Here are lightly shifted runs between second and third gears. Notice right when I hit the throttle in second gear, there is momentary jump with the heavier stock flywheel because it retains more energy. The lines even out and then the Clutch Masters setup takes over from midrange through redline. That’s good for over 12 WHP at the top of 2nd gear (and 9 WHP in third). That’s going to make a difference because in lower gears we’re also putting less power to the ground overall (therefore, it’s a higher percentage gain). In fact, that’s a peak 4.5% improvement in power in second gear.
Granted, what we’re talking about here is regarding short bursts of RPM time, but when compared to stock, the flywheel helps gain a 0.07-second advantage from 20-65 MPH in second gear, as well as from 70-100 MPH in third. Therefore, it’s pretty safe to say that a flywheel is good for around a tenth of a second up to 100 MPH.
I’ve also done this test in an E36 M3. In first gear I saw the biggest gains. However, we skipped testing first gear because, in the case of an E46 M3, it’s much harder to keep traction on the dyno with nearly 100 more horsepower.
Another characteristic change you’ll see with a lightweight flywheel can be seen in the graphs as well. Take a look at the point right right when the clutch is depressed, the revs with the Clutch Masters setup falls off much more quickly when compared to stock. Because there is less energy stored in the lighweight flywheel, it hits idle speed at 1 MPH sooner than with the factory setup. That is something you’re going to have to get used to as quicker shifting will be necessary to maximize acceleration. On a heel-and-toe downshift you’re going to have to be a little quicker as well. Thankfully the shorter, quicker throws of our new UUC Evo 3 shift kit helps with this. On the flip side, you’ll notice that a little blip will now go a much longer way than before, so time is saved there as well.
Driving the car in cruise mode with the new clutch is fantastic. I don’t really notice it unless I’m really getting on it and, when I do, there’s a faint “whine” of the aluminum flywheel as it rips up to redline. Vibrations from either the clutch or the UUC bushings are pretty much non existent. I don’t notice the new clutch until I fully press the clutch pedal and feel my way through the gears. It makes me want to drive faster, and not be cruising at a constant speed. The clutch pedal feel is exactly like stock–that’s the only way I can describe it.

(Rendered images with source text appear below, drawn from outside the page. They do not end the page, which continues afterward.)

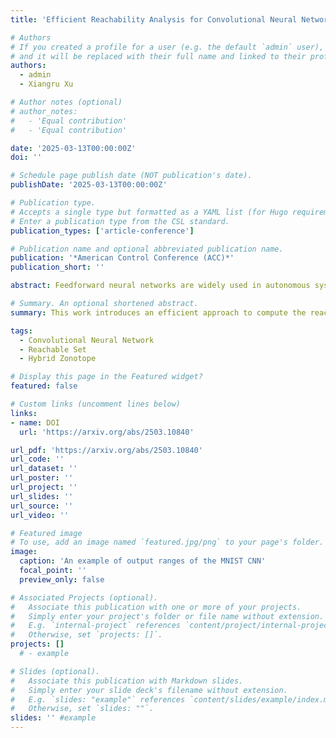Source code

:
 ```yaml
---
title: 'Efficient Reachability Analysis for Convolutional Neural Networks Using Hybrid Zonotopes'

# Authors
# If you created a profile for a user (e.g. the default `admin` user), write the username (folder name) here
# and it will be replaced with their full name and linked to their profile.
authors:
  - admin
  - Xiangru Xu

# Author notes (optional)
# author_notes:
#   - 'Equal contribution'
#   - 'Equal contribution'

date: '2025-03-13T00:00:00Z'
doi: ''

# Schedule page publish date (NOT publication's date).
publishDate: '2025-03-13T00:00:00Z'

# Publication type.
# Accepts a single type but formatted as a YAML list (for Hugo requirements).
# Enter a publication type from the CSL standard.
publication_types: ['article-conference']

# Publication name and optional abbreviated publication name.
publication: '*American Control Conference (ACC)*'
publication_short: ''

abstract: Feedforward neural networks are widely used in autonomous systems, particularly for control and perception tasks within the system loop. However, their vulnerability to adversarial attacks necessitates formal verification before deployment in safety-critical applications. Existing set propagation-based reachability analysis methods for feedforward neural networks often struggle to achieve both scalability and accuracy. This work presents a novel set-based approach for computing the reachable sets of convolutional neural networks. The proposed method leverages a hybrid zonotope representation and an efficient neural network reduction technique, providing a flexible trade-off between computational complexity and approximation accuracy. Numerical examples are presented to demonstrate the effectiveness of the proposed approach.

# Summary. An optional shortened abstract.
summary: This work introduces an efficient approach to compute the reachable sets for convolutional neural networks.

tags:
  - Convolutional Neural Network 
  - Reachable Set
  - Hybrid Zonotope

# Display this page in the Featured widget?
featured: false

# Custom links (uncomment lines below)
links:
- name: DOI
  url: 'https://arxiv.org/abs/2503.10840'

url_pdf: 'https://arxiv.org/abs/2503.10840'
url_code: ''
url_dataset: ''
url_poster: ''
url_project: ''
url_slides: ''
url_source: ''
url_video: ''

# Featured image
# To use, add an image named `featured.jpg/png` to your page's folder.
image:
  caption: 'An example of output ranges of the MNIST CNN'
  focal_point: ''
  preview_only: false

# Associated Projects (optional).
#   Associate this publication with one or more of your projects.
#   Simply enter your project's folder or file name without extension.
#   E.g. `internal-project` references `content/project/internal-project/index.md`.
#   Otherwise, set `projects: []`.
projects: []
  # - example

# Slides (optional).
#   Associate this publication with Markdown slides.
#   Simply enter your slide deck's filename without extension.
#   E.g. `slides: "example"` references `content/slides/example/index.md`.
#   Otherwise, set `slides: ""`.
slides: '' #example
---
```


<!-- {{% callout note %}}
Click the _Cite_ button above to demo the feature to enable visitors to import publication metadata into their reference management software.
{{% /callout %}}

{{% callout note %}}
Create your slides in Markdown - click the _Slides_ button to check out the example.
{{% /callout %}} -->

<!-- Add the publication's **full text** or **supplementary notes** here. You can use rich formatting such as including [code, math, and images](https://docs.hugoblox.com/content/writing-markdown-latex/). -->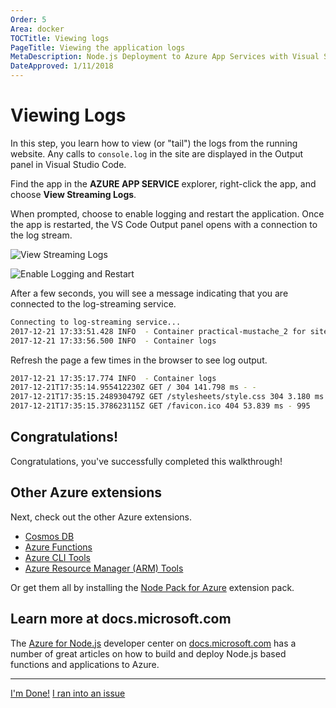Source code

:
 ```yaml
---
Order: 5
Area: docker
TOCTitle: Viewing logs
PageTitle: Viewing the application logs
MetaDescription: Node.js Deployment to Azure App Services with Visual Studio Code
DateApproved: 1/11/2018
---
```

# Viewing Logs

In this step, you learn how to view (or "tail") the logs from the running website. Any calls to `console.log` in the site are displayed in the Output panel in Visual Studio Code.

Find the app in the **AZURE APP SERVICE** explorer, right-click the app, and choose **View Streaming Logs**.

When prompted, choose to enable logging and restart the application. Once the app is restarted, the VS Code Output panel opens with a connection to the log stream.

![View Streaming Logs](images/app-service-extension/view-logs.png)

![Enable Logging and Restart](images/app-service-extension/enable-restart.png)

After a few seconds, you will see a message indicating that you are connected to the log-streaming service.

```bash
Connecting to log-streaming service...
2017-12-21 17:33:51.428 INFO  - Container practical-mustache_2 for site practical-mustache initialized successfully.
2017-12-21 17:33:56.500 INFO  - Container logs
```

Refresh the page a few times in the browser to see log output.

```bash
2017-12-21 17:35:17.774 INFO  - Container logs
2017-12-21T17:35:14.955412230Z GET / 304 141.798 ms - -
2017-12-21T17:35:15.248930479Z GET /stylesheets/style.css 304 3.180 ms - -
2017-12-21T17:35:15.378623115Z GET /favicon.ico 404 53.839 ms - 995
```

## Congratulations!

Congratulations, you've successfully completed this walkthrough!

## Other Azure extensions

Next, check out the other Azure extensions.

* [Cosmos DB](https://marketplace.visualstudio.com/items?itemName=ms-azuretools.vscode-cosmosdb)
* [Azure Functions](https://marketplace.visualstudio.com/items?itemName=ms-azuretools.vscode-azurefunctions)
* [Azure CLI Tools](https://marketplace.visualstudio.com/items?itemName=ms-vscode.azurecli)
* [Azure Resource Manager (ARM) Tools](https://marketplace.visualstudio.com/items?itemName=msazurermtools.azurerm-vscode-tools)

Or get them all by installing the
[Node Pack for Azure](https://marketplace.visualstudio.com/items?itemName=ms-vscode.vscode-node-azure-pack) extension pack.

## Learn more at docs.microsoft.com

The [Azure for Node.js](https://docs.microsoft.com/en-us/nodejs/azure/?view=azure-node-2.0.0) developer center on [docs.microsoft.com](https://docs.microsoft.com) has a number of great articles on how to build and deploy Node.js based functions and applications to Azure.

----

<a class="tutorial-next-btn" href="/docs">I'm Done!</a> <a class="tutorial-feedback-btn" onclick="reportIssue('docker-extension', 'tailing-logs')" href="javascript:void(0)">I ran into an issue</a>
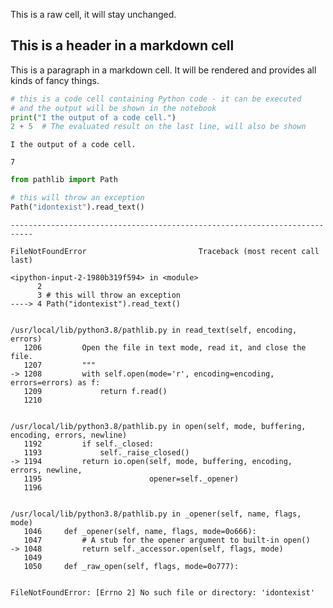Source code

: This is a raw cell, it will stay unchanged.

## This is a header in a markdown cell

This is a paragraph in a markdown cell. It will be rendered and provides all kinds of fancy things.

```python
# this is a code cell containing Python code - it can be executed
# and the output will be shown in the notebook
print("I the output of a code cell.")
2 + 5  # The evaluated result on the last line, will also be shown
```

    I the output of a code cell.

    7

```python
from pathlib import Path

# this will throw an exception
Path("idontexist").read_text()
```

    ---------------------------------------------------------------------------

    FileNotFoundError                         Traceback (most recent call last)

    <ipython-input-2-1980b319f594> in <module>
          2 
          3 # this will throw an exception
    ----> 4 Path("idontexist").read_text()
    

    /usr/local/lib/python3.8/pathlib.py in read_text(self, encoding, errors)
       1206         Open the file in text mode, read it, and close the file.
       1207         """
    -> 1208         with self.open(mode='r', encoding=encoding, errors=errors) as f:
       1209             return f.read()
       1210 


    /usr/local/lib/python3.8/pathlib.py in open(self, mode, buffering, encoding, errors, newline)
       1192         if self._closed:
       1193             self._raise_closed()
    -> 1194         return io.open(self, mode, buffering, encoding, errors, newline,
       1195                        opener=self._opener)
       1196 


    /usr/local/lib/python3.8/pathlib.py in _opener(self, name, flags, mode)
       1046     def _opener(self, name, flags, mode=0o666):
       1047         # A stub for the opener argument to built-in open()
    -> 1048         return self._accessor.open(self, flags, mode)
       1049 
       1050     def _raw_open(self, flags, mode=0o777):


    FileNotFoundError: [Errno 2] No such file or directory: 'idontexist'
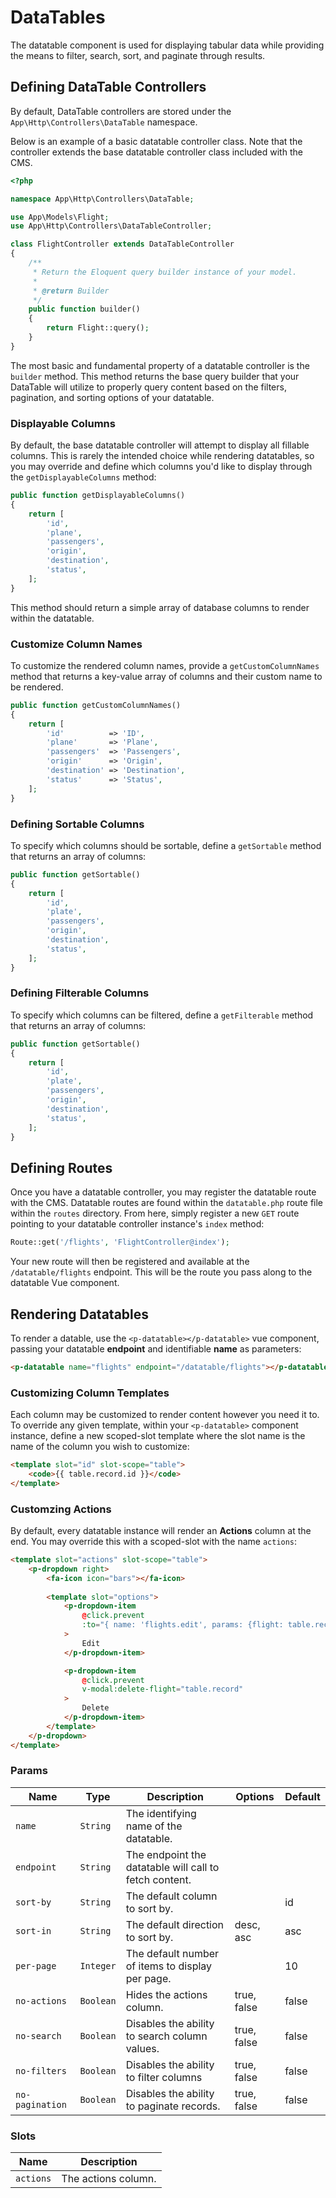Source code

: # DataTables
The datatable component is used for displaying tabular data while providing the means to filter, search, sort, and paginate through results.

## Defining DataTable Controllers
By default, DataTable controllers are stored under the `App\Http\Controllers\DataTable` namespace.

Below is an example of a basic datatable controller class. Note that the controller extends the base datatable controller class included with the CMS.

```php
<?php

namespace App\Http\Controllers\DataTable;

use App\Models\Flight;
use App\Http\Controllers\DataTableController;

class FlightController extends DataTableController
{
    /**
     * Return the Eloquent query builder instance of your model.
     * 
     * @return Builder
     */
    public function builder()
    {
        return Flight::query();
    }
}
```

The most basic and fundamental property of a datatable controller is the `builder` method. This method returns the base query builder that your DataTable will utilize to properly query content based on the filters, pagination, and sorting options of your datatable.

### Displayable Columns
By default, the base datatable controller will attempt to display all fillable columns. This is rarely the intended choice while rendering datatables, so you may override and define which columns you'd like to display through the `getDisplayableColumns` method:

```php
public function getDisplayableColumns()
{
    return [
        'id',
        'plane',
        'passengers',
        'origin',
        'destination',
        'status',
    ];
}
```

This method should return a simple array of database columns to render within the datatable.

### Customize Column Names
To customize the rendered column names, provide a `getCustomColumnNames` method that returns a key-value array of columns and their custom name to be rendered.

```php
public function getCustomColumnNames()
{
    return [
        'id'          => 'ID',
        'plane'       => 'Plane',
        'passengers'  => 'Passengers',
        'origin'      => 'Origin',
        'destination' => 'Destination',
        'status'      => 'Status',
    ];
}
```

### Defining Sortable Columns
To specify which columns should be sortable, define a `getSortable` method that returns an array of columns:

```php
public function getSortable()
{
    return [
        'id',
        'plate',
        'passengers',
        'origin',
        'destination',
        'status',
    ];
}
```

### Defining Filterable Columns
To specify which columns can be filtered, define a `getFilterable` method that returns an array of columns:

```php
public function getSortable()
{
    return [
        'id',
        'plate',
        'passengers',
        'origin',
        'destination',
        'status',
    ];
}
```

## Defining Routes
Once you have a datatable controller, you may register the datatable route with the CMS. Datatable routes are found within the `datatable.php` route file within the `routes` directory. From here, simply register a new `GET` route pointing to your datatable controller instance's `index` method:

```php
Route::get('/flights', 'FlightController@index');
```

Your new route will then be registered and available at the `/datatable/flights` endpoint. This will be the route you pass along to the datatable Vue component.

## Rendering Datatables
To render a datable, use the `<p-datatable></p-datatable>` vue component, passing your datatable **endpoint** and identifiable **name** as parameters:

```html
<p-datatable name="flights" endpoint="/datatable/flights"></p-datatable>
```

### Customizing Column Templates
Each column may be customized to render content however you need it to. To override any given template, within your `<p-datatable>` component instance, define a new scoped-slot template where the slot name is the name of the column you wish to customize:

```html
<template slot="id" slot-scope="table">
    <code>{{ table.record.id }}</code>
</template>
```

### Customzing Actions
By default, every datatable instance will render an **Actions** column at the end. You may override this with a scoped-slot with the name `actions`:

```html
<template slot="actions" slot-scope="table">
    <p-dropdown right>
        <fa-icon icon="bars"></fa-icon>
        
        <template slot="options">
            <p-dropdown-item
                @click.prevent
                :to="{ name: 'flights.edit', params: {flight: table.record.id} }"
            >
                Edit
            </p-dropdown-item>

            <p-dropdown-item
                @click.prevent
                v-modal:delete-flight="table.record"
            >
                Delete
            </p-dropdown-item>
        </template>
    </p-dropdown>
</template>
```

### Params
| Name | Type | Description | Options | Default |
|------|------|-------------|---------|---------|
| `name` | `String` | The identifying name of the datatable. | | |
| `endpoint` | `String` | The endpoint the datatable will call to fetch content. | | |
| `sort-by` | `String` | The default column to sort by. | | id |
| `sort-in` | `String` | The default direction to sort by. | desc, asc | asc |
| `per-page` | `Integer` | The default number of items to display per page. | | 10 |
| `no-actions` | `Boolean` | Hides the actions column. | true, false | false |
| `no-search` | `Boolean` | Disables the ability to search column values. | true, false | false |
| `no-filters` | `Boolean` | Disables the ability to filter columns | true, false | false |
| `no-pagination` | `Boolean` | Disables the ability to paginate records. | true, false | false |

### Slots
| Name | Description |
|------|-------------|
| `actions` | The actions column. |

If there is one way I can feel a “loss” with the flywheel, it’s cruising in sixth gear, and suddenly stabbing the throttle. Have you ever repeatedly stabbed the throttle to jerk the car back and forth to annoy your significant other (am I the only one who does this)? You won’t be able to do that anymore. It’s too smooth due to the lack of energy stored in the flywheel.
Having a well sorted clutch and flywheel combination, along with a good short shifter and tranny bushings, gets our Project M3 feeling one step closer to that racecar feel, but without the compromises so often heard about. This was a win-win upgrade!
For those of you wondering about how the car drives with the AC on, the flywheel rattle is very light, and nothing like I used to have with the unsprung discs. I am very pleased. It should be noted that after this installment we haven’t had any extra tuning of the AEM Infinity, including with the idle. But that’s changing soon!
Well, how nice is this? While testing our Project E46 M3, Modified by KC had an E46 M3 racer. Let’s check it out. With sticky Toyo race rubber and a Stoptech big brake kit, you know it can tackle corners very aggressively.
And yes, that’s a new Z06 that MKC got over 900 WHP out of fairly quickly. But staying in the spirit of BMW M3, let’s check this one out, shall we?
A nice, large front splitter for the front keeps more weight over those large, front tires at high speed.